By Todd Merrill and Julie Iovine
Published by: Rizzoli International Publications, 2008

Price: £40
Pages: 272 pages

Running parallel to the story of mass-produced midcentury American furniture is a quirkier narrative of designers like Vladimir Kagan, Paul Evans, Wendell Castle and Billy Haines, who pursued their own idiosyncratic visions in sometimes wacky, sometimes beautiful forms. Todd Merrill, a New York furniture dealer, and Julie V. Iovine, the executive editor of The Architect’s Newspaper and an occasional contributor to the Home section of The New York Times, assembled profiles of 24 of these characters in “Modern Americana: Studio Furniture From High Craft to High Glam” (Rizzoli, $75).

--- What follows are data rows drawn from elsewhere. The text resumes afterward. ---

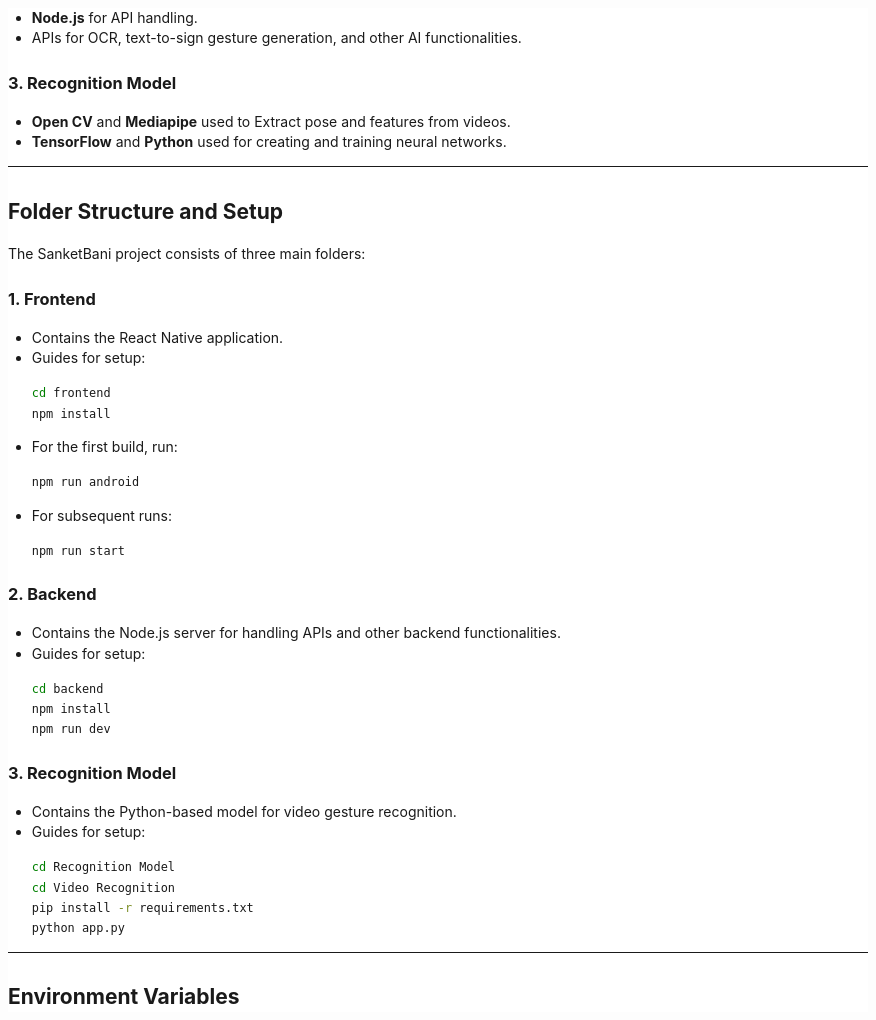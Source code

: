 - **Node.js** for API handling.
- APIs for OCR, text-to-sign gesture generation, and other AI functionalities.

### 3. **Recognition Model**

- **Open CV** and **Mediapipe** used to Extract pose and features from videos.
- **TensorFlow** and **Python** used for creating and training neural networks.

---

## Folder Structure and Setup

The SanketBani project consists of three main folders:

### 1. **Frontend**

- Contains the React Native application.
- Guides for setup:
  ```bash
  cd frontend
  npm install
  ```
- For the first build, run:
  ```bash
  npm run android
  ```
- For subsequent runs:
  ```bash
  npm run start
  ```

### 2. **Backend**

- Contains the Node.js server for handling APIs and other backend functionalities.
- Guides for setup:
  ```bash
  cd backend
  npm install
  npm run dev
  ```

### 3. **Recognition Model**

- Contains the Python-based model for video gesture recognition.
- Guides for setup:
  ```bash
  cd Recognition Model
  cd Video Recognition
  pip install -r requirements.txt
  python app.py
  ```

---

## Environment Variables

And they were characters, as Ms. Iovine discovered to her delight.

Take Jack Rogers Hopkins, whose 1972 Womb Room was made from 13 feet of Honduras mahogany — a kind of ’70s Sensurround Barcalounger, with a leather seat and foot rest, radio, speakers and bookshelf. It was destroyed by its maker, possibly because it never found a buyer, but also, as Mr. Merrill and Ms. Iovine write, because “the experiment in creative discovery” was complete.

“It was their entrepreneurial artistry that fascinated me,” Ms. Iovine said of her subjects. The book is an introduction to their unsung and, in many cases, unfamiliar worlds, she said. “Hopefully each one of these characters will get their own treatment now.”